まずドイツには「ビール製造にはホップ、麦芽、水、酵母だけを使用すること」という国を挙げて品質を守る法律があります。つまりこの4つの原料以外の副原料の使用は禁止なのです。この法律の起源にはバイエルン公国で1516年に発布された「ビール純粋令」というビールの品質を守る法律があります。元々このバイエルンは世界最古1040年頃に創業したヴァイエンシュテファンや1050年頃に創業したヴェルテンブルガーなどの長い歴史をもつ醸造所が多くありビール醸造で栄えていました。それがよくわかるのがオクトーバーフェストです。今や世界中で行われ、ドイツビールの発展に貢献しているこのこのイベントの発祥はバイエルン州の都市ミュンヘンです。もちろんバイエルン州だけでなく、各都市に地ビールが存在し、ドイツ全土には1277社5000種類ものビールがあるのです。消費量もチェコ、アイルランドに次ぐ世界3位で、年間1人あたり111リットルと水と同じくらいの量を老若男女問わず消費しているのです。

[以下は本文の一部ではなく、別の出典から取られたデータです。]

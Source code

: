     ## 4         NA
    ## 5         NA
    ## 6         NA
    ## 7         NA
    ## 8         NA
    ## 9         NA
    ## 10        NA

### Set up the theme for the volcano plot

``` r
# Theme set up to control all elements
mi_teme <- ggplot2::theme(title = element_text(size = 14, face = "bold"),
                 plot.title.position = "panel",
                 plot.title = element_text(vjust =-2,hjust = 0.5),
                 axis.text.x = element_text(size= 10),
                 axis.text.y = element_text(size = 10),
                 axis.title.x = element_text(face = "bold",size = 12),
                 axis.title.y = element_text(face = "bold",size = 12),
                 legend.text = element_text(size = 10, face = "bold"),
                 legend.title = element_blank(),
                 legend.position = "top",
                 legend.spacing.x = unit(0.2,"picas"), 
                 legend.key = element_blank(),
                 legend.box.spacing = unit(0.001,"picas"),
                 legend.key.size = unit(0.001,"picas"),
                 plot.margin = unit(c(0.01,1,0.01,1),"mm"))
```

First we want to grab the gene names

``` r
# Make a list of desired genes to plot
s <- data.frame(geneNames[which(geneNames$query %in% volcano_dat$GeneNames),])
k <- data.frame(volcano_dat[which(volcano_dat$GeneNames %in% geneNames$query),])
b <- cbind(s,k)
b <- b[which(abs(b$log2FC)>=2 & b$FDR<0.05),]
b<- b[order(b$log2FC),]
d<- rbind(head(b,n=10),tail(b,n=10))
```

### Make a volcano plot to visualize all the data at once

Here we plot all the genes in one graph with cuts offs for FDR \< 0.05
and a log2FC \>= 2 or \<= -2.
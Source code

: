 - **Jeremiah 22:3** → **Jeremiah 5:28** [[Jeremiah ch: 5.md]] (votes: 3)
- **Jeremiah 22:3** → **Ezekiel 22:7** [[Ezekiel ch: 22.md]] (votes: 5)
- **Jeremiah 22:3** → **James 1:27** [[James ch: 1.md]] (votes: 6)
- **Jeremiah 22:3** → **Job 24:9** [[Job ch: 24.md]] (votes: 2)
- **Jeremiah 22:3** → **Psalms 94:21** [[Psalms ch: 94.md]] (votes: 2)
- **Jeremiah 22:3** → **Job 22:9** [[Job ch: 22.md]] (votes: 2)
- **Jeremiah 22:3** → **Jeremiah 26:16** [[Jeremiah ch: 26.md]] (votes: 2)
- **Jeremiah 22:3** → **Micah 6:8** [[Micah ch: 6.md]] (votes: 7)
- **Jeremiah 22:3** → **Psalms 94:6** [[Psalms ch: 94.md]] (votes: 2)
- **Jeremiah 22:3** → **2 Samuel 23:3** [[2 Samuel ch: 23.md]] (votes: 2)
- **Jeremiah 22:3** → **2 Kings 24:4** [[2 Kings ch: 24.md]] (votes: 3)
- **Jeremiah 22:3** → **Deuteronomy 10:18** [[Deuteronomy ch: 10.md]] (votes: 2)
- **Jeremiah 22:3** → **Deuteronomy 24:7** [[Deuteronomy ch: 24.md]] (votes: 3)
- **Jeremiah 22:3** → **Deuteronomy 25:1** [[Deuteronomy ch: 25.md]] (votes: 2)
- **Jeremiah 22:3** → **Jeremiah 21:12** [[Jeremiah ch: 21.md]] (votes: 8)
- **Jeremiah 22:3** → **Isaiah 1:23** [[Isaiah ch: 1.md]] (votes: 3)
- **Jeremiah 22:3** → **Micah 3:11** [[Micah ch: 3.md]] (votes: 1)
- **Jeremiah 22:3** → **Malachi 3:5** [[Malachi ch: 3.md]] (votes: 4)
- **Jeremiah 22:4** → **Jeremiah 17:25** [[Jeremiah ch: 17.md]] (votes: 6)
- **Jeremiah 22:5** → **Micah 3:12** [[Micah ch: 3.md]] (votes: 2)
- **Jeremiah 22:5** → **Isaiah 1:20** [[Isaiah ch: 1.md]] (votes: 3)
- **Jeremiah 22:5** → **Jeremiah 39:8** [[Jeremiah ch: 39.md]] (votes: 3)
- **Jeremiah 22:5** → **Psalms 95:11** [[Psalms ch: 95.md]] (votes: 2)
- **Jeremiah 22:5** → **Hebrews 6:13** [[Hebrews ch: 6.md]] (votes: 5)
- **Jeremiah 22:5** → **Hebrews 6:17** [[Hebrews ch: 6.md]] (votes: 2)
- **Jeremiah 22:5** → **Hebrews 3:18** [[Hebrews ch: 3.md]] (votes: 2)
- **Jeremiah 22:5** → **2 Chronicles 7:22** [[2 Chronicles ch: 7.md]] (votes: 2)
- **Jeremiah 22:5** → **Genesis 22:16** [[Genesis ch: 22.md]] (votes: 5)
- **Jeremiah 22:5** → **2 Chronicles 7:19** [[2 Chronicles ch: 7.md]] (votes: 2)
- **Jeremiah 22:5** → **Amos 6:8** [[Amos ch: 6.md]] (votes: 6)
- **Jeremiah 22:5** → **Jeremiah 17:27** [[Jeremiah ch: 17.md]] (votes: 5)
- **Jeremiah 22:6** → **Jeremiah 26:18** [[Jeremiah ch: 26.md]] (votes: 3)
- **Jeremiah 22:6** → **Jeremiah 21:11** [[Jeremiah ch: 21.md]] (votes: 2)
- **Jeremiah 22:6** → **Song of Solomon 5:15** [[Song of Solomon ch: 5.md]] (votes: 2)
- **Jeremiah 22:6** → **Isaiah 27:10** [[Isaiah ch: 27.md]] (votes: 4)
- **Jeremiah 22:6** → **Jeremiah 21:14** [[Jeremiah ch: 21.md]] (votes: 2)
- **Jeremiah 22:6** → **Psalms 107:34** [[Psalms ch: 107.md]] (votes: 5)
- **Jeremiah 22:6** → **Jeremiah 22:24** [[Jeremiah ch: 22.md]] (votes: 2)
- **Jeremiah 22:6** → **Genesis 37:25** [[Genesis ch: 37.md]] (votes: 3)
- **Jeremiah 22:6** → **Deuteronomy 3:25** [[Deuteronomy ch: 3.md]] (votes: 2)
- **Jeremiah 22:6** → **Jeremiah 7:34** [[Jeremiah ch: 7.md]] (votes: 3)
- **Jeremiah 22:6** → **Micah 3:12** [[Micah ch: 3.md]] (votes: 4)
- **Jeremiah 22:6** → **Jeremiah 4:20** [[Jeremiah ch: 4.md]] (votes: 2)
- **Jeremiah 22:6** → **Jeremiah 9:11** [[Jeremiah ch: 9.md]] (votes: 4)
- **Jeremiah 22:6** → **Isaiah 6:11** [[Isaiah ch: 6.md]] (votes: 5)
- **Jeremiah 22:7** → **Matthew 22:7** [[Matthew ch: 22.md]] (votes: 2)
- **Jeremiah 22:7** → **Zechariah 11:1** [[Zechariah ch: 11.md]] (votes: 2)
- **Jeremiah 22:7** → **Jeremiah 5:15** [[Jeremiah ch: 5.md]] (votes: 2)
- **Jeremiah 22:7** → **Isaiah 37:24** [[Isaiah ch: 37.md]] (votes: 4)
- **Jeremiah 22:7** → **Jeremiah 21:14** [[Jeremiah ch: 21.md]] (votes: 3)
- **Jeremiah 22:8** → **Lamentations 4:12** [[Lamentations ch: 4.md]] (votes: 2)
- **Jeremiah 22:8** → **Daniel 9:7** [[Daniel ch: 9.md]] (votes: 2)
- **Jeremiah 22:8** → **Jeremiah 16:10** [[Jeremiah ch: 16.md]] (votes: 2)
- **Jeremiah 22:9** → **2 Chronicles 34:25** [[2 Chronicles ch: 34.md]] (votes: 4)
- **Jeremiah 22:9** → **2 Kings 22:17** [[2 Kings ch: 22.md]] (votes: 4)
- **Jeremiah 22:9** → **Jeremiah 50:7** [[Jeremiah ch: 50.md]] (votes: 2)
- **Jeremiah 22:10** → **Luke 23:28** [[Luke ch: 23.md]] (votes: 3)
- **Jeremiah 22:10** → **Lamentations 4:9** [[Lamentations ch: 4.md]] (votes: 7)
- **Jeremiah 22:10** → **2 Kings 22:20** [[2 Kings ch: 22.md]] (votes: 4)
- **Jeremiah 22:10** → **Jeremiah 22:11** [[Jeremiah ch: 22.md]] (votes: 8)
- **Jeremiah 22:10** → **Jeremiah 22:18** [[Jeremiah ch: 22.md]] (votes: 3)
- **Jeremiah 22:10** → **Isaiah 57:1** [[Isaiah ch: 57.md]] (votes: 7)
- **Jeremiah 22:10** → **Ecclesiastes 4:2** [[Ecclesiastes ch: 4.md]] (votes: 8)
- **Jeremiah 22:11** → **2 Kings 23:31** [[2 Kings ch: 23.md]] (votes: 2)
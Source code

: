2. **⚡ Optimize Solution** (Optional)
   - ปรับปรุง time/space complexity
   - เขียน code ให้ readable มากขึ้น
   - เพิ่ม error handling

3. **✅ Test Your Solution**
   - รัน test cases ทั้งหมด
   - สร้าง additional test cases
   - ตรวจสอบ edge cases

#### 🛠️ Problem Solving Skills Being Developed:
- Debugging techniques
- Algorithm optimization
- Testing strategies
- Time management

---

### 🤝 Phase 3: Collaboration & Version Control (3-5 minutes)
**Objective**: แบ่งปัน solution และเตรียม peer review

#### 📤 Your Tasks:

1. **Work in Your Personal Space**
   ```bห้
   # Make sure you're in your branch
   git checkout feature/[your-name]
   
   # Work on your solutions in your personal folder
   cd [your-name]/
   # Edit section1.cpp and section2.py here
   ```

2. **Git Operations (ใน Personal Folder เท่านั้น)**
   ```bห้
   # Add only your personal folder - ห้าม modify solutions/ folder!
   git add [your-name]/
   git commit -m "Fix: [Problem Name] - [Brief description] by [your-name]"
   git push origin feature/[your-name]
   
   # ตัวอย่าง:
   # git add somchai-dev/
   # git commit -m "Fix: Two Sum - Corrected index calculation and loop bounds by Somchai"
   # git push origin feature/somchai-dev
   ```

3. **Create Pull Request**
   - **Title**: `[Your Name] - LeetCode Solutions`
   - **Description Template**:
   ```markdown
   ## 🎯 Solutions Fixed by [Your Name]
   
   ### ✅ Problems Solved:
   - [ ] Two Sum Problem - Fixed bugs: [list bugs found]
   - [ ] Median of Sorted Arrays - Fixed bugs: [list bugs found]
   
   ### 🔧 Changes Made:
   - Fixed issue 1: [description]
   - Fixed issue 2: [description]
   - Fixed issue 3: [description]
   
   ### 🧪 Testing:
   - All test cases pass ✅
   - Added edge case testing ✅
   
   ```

スーパーでもジュースや水よりもビールのほうが安いくらいビールはドイツ人にとって欠かせない物なのです。
これらの理由からドイツはビールの本場、ビール大国と呼ばれるているのです。
ドイツビールの飲み方
ドイツでは日本のようにまずはビールという風習はなく、最初から最後までビールを飲み続けます。都市によってはコースターでグラスを塞ぐまで、わんこそばのようにお代わりを持ってこられる風習もあるくらいです。それなのにグラスのサイズは500mlが一般的で、ミュンヘンのオクトーバーフェストでは1lのジョッキしかありません。よく日本のオクトーバーフェストにある300mlのサイズは日本人仕様に作ったものだとか。そのグラスですが、必ず裏にマス目が付いています。これは液体と泡の境目を表すもので、客はこのマス目より泡が下になっている時はぼったくりだと文句をいうことができます。泡はビールの量に含まれないので、500mlのグラスなら500mlきっちりまで液体を、そしてその上に泡というバランスが決められているのです。銘柄ごとにグラスがあるので、買った銘柄のビールを銘柄のグラスで飲めるのは楽しいですよね。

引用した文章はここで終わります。